How the recommender engine works

User interactions with Totara Engage content (e.g. views, shares, likes, ratings) are tracked through event observers. The interactions data is exported to CSV, along with user and content data. These files serve as input to the recommendations engine. A host system scheduled task (i.e. server cron, not Totara cron) will manage the three-step process:

Extract and pre-format user, content and interaction data into CSV files for the recommendation system.
Python script performs NLP to identify strongest content features, submits data to LightFM model for processing and, finally, outputs items-to-user recommendations and related items suggestions as CSV files.
Upload of recommendations and suggestion into Totara Engage tables.

In a typical run, the Python script managing the machine learning process will perform the following steps:

Apply NLP to determine the most significant words per content piece, with respect to the corpus, by TF-IDF calculations (Term Frequency, Inverse Document Frequency)
Append the resultant vectors to the prepared document meta-data vectors
Split the interactions data into training and test sets
Calculate optimum hyper-parameter settings for the model
Train and fit the model
Compute recommendations per user and output these to a CSV file
Compute related content for each piece of content and output these to a CSV file

Trending content, another aspect of the recommendations system, is identified and updated within Totara Engage by a Totara cron scheduled task.

Recommendations and suggestions are presented to users in the front-end via configurable blocks and tabbed panel displays.

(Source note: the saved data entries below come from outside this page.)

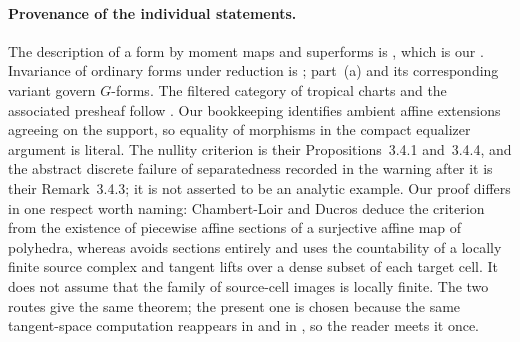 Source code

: \paragraph{Provenance of the individual statements.}
The description of a form by moment maps and superforms is
\cite[Proposition~15.1.1 and Corollary~15.1.2]{CLD25}, which is our
.  Invariance of ordinary forms under
reduction is \cite[Proposition~15.1.3(b) and the form variant immediately
following it]{CLD25}; part~(a) and its corresponding variant govern
$G$-forms.  The filtered category of tropical
charts and the associated presheaf follow \cite[\S3.3]{CLD25}.
Our bookkeeping identifies ambient affine extensions agreeing on the
support, so equality of morphisms in the compact equalizer argument
is literal.  The nullity
criterion  is their Propositions~3.4.1 and~3.4.4, and
the abstract discrete failure of separatedness recorded in the warning
after it is their Remark~3.4.3; it is not asserted to be an analytic example.
Our proof differs in one respect worth naming: Chambert-Loir
and Ducros deduce the criterion from the existence of piecewise affine
sections of a surjective affine map of polyhedra, whereas
 avoids sections entirely and
uses the countability of a locally finite source complex and tangent
lifts over a dense subset of each target cell.  It does not assume
that the family of source-cell images is locally finite.  The
two routes give the same theorem; the present one is chosen because the
same tangent-space computation reappears in
 and in
, so the reader meets it once.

Front-end components retrieve the desired recommendations from the Totara database via graphQL queries.

DB tables

Table	Purpose
ml_recommender_interactions	Track user interactions with content(e.g. view, like, share, comment)
ml_recommender_users	A list of content items that have been computed to be pertinent for the target user
ml_recommender_items	A list of content items that have been computed to be related, or similar, to the target item
ml_recommender_trending	A list of recently active content pieces regularly updated by Totara cron

Main API - recommender plugin

There are many ways in which to implement machine learning (ML), whether for recommendation purposes or other forms of analysis. The current system design aspires to provide maximum flexibility while maintaining a relatively simple interface.

Exported data

Description of the data files containing data exported by Totara for ML processing.

Interactions data (user_interactions.csv) columns

Column	Description
user_id (user identifier)	User who interacted with content.
item_id (item identifier)	The content item that was interacted with.
rating	In this implementation the rating is a consolidated implicit score of 1 (indicating an implied positive interaction), or 0 (not a positive interaction).
timestamp	Unix epoch timestamp of most recent interaction by this user on this item of content.

Content item data (item_data.csv) columns

Column	Description
item_id (item identifier)	The content item.

Variable number of columns representing content item metadata, including:

One-hot encoded vector of current system-wide topics (1 indicates topic is set for this item)
List of words comprising the title, description and/or textual content of the item

User data (user_data.csv) columns

Column	Description
user identifier	The user.

Variable number of columns representing user metadata:

Currently only user selected preferred language identifier

Imported data

Description of the data files output by recommendation engine for import into Totara database. If a custom processing engine is used instead of the default (./extensions/ml_recommender/python/ml_recommender.py) then care must be taken that the outputs are in the expected format to ensure accurate upload into Totara.

Items recommended for users (i2u.csv)

Column	Description
uid	The user identifier.
iid	A recommended item identifier.
ranking	The relative ranking score for the item (the value has no meaning beyond sequencing, thus can span a range of negative or positive values).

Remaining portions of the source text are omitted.